Abstract

We, as analysts and researchers of game play, may be overlooking important aspects of players’ actions that may help us understand the interconnectedness of interactional resources, such as body, gaze, talk and avatar actions, in players’ gaming experiences. Players, from their perspective, do not necessarily concern themselves with making distinctions between, for example, off-screen and on-screen actions at all. They employ all, and whatever, interactional resources that are available to them to play together as a team. This may become especially salient in multiplayer esports games where players are geographically dispersed. This study analyses several Counter-Strike: Global Offensive (CS:GO) matches being played by esports teams, in an attempt to, from an ethnomethodological (EM) participant perspective, understand how teams coordinate, or choreograph, their game play as part of larger sequences of situationally emergent tactics.

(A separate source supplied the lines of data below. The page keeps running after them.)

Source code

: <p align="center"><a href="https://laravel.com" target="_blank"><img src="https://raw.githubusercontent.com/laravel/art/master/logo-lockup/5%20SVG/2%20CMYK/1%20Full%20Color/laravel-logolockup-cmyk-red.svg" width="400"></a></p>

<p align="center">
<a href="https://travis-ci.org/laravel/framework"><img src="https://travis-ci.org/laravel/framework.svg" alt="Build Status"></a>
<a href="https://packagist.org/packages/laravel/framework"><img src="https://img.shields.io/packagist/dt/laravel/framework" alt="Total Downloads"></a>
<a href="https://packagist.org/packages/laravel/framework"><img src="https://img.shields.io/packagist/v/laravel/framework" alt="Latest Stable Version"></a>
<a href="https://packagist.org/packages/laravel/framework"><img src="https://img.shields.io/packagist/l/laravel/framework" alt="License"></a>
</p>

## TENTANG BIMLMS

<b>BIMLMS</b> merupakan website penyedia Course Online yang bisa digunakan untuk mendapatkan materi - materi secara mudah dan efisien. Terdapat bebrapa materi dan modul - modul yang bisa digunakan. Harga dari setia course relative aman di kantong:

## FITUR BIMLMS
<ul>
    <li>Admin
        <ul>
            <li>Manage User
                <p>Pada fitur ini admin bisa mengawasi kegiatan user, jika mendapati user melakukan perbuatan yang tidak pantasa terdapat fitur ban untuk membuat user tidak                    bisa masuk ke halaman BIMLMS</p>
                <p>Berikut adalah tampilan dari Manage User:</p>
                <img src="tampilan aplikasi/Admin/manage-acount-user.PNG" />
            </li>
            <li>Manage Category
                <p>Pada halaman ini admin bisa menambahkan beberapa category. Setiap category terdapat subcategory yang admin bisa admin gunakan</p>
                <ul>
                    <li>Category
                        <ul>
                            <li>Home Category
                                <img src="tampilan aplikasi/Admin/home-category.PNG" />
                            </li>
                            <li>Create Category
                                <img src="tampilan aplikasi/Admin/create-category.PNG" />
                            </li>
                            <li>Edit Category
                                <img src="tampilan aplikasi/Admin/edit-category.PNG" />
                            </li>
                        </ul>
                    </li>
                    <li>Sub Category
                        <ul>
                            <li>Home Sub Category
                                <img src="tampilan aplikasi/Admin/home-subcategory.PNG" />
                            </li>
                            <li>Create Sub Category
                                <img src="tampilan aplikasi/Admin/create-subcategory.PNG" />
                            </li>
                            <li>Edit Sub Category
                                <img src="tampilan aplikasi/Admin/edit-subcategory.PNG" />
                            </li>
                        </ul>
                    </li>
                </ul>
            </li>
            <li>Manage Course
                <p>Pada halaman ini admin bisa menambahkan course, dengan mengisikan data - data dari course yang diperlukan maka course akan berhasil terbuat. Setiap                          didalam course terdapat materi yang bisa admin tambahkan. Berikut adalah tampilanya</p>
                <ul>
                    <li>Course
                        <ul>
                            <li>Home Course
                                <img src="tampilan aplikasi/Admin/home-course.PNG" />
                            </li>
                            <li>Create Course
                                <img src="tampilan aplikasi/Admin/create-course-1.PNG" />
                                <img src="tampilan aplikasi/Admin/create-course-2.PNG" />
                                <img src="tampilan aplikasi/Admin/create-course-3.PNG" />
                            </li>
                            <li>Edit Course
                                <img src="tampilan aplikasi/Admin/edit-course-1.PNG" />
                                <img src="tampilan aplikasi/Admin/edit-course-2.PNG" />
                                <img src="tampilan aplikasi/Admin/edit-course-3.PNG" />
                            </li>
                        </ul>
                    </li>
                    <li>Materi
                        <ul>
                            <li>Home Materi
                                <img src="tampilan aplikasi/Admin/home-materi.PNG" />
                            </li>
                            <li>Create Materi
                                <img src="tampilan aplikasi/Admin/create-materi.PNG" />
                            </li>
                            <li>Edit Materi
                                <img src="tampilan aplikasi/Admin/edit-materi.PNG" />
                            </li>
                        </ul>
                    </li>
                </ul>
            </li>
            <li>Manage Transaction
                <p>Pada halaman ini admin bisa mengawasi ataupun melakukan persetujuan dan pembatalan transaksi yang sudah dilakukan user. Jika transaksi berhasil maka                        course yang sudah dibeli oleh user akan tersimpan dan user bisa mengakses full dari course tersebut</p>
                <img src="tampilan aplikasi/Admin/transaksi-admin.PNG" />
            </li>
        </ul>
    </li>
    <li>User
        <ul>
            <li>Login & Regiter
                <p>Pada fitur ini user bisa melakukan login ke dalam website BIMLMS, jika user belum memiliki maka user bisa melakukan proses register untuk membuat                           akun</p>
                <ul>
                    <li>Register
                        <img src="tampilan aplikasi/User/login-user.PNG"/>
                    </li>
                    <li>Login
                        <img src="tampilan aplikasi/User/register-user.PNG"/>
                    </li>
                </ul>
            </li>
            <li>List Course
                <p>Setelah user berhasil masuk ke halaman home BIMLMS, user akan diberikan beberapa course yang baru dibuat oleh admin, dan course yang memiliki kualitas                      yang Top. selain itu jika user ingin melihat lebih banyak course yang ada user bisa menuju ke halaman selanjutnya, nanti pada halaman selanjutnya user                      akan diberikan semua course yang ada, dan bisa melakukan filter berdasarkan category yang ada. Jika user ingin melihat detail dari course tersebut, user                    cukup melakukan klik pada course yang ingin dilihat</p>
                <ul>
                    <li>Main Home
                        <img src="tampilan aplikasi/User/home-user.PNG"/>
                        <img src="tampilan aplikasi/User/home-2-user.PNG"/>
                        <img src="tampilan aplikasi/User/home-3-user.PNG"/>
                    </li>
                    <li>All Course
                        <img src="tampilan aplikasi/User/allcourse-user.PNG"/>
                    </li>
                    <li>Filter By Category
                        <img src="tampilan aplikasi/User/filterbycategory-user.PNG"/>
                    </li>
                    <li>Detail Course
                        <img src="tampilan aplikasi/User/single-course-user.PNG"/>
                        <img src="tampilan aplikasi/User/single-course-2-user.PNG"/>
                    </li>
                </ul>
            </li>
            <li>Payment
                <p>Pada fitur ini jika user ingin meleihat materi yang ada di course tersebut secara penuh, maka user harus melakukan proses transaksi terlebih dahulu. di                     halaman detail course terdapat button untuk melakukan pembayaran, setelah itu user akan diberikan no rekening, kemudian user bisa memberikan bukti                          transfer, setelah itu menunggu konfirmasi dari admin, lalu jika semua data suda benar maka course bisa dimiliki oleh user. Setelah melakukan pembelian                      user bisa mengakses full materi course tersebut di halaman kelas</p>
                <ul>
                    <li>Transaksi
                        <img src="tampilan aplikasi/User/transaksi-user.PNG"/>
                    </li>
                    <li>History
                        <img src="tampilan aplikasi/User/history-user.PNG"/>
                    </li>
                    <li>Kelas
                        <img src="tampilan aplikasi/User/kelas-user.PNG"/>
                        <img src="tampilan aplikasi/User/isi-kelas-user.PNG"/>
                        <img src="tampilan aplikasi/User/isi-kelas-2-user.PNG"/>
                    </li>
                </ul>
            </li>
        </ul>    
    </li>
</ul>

We incorporate an understanding of expanded choreography developed within the field of dance and draw on the structural possibilities of choreography, seeking to understand the actions, collaboration, and coordination in the players’ game play through analyzing interactional resources and movement qualities enacted when playing. Understanding individual players’ actions and team actions as part of a larger, emergent, choreography may help us to better realize how esports players in a team, intersubjectively, construct a ’mental map’ of current and next actions, which affect their own (individual) current and next actions.